:: Problem statement ::
What lines of the data below include the word "github"? Report them by copying each.
*** Opening Data in this exercise ***
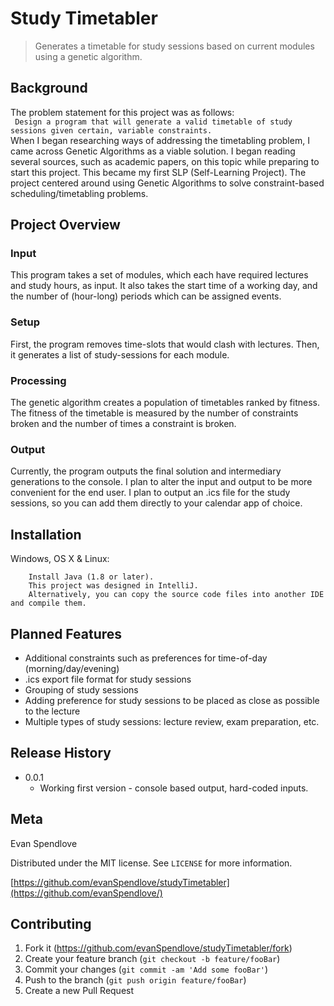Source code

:# Study Timetabler
> Generates a timetable for study sessions based on current modules using a genetic algorithm.

## Background   
The problem statement for this project was as follows:   
    ``` Design a program that will generate a valid timetable of study sessions given certain, variable constraints.```   
When I began researching ways of addressing the timetabling problem, I came across Genetic Algorithms as a viable solution. I began reading several sources, such as academic papers, on this topic while preparing to start this project. This became my first SLP (Self-Learning Project). The project centered around using Genetic Algorithms to solve constraint-based scheduling/timetabling problems.

## Project Overview

### Input
This program takes a set of modules, which each have required lectures and study hours, as input. 
It also takes the start time of a working day, and the number of (hour-long) periods which can be assigned events.
### Setup
First, the program removes time-slots that would clash with lectures.
Then, it generates a list of study-sessions for each module.
### Processing
The genetic algorithm creates a population of timetables ranked by fitness.
The fitness of the timetable is measured by the number of constraints broken and the number of times a constraint is broken. 
### Output
Currently, the program outputs the final solution and intermediary generations to the console.
I plan to alter the input and output to be more convenient for the end user.
I plan to output an .ics file for the study sessions, so you can add them directly to your calendar app of choice.

## Installation

Windows, OS X & Linux:

```
    Install Java (1.8 or later).
    This project was designed in IntelliJ.
    Alternatively, you can copy the source code files into another IDE and compile them.
```

## Planned Features
- Additional constraints such as preferences for time-of-day (morning/day/evening)
- .ics export file format for study sessions
- Grouping of study sessions
- Adding preference for study sessions to be placed as close as possible to the lecture
- Multiple types of study sessions: lecture review, exam preparation, etc.

## Release History

* 0.0.1
    * Working first version - console based output, hard-coded inputs.

## Meta

Evan Spendlove

Distributed under the MIT license. See ``LICENSE`` for more information.

[https://github.com/evanSpendlove/studyTimetabler](https://github.com/evanSpendlove/)

## Contributing

1. Fork it (<https://github.com/evanSpendlove/studyTimetabler/fork>)
2. Create your feature branch (`git checkout -b feature/fooBar`)
3. Commit your changes (`git commit -am 'Add some fooBar'`)
4. Push to the branch (`git push origin feature/fooBar`)
5. Create a new Pull Request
*** Closing Data in this exercise ***
:: Response below ::
[https://github.com/evanSpendlove/studyTimetabler](https://github.com/evanSpendlove/)
1. Fork it (<https://github.com/evanSpendlove/studyTimetabler/fork>)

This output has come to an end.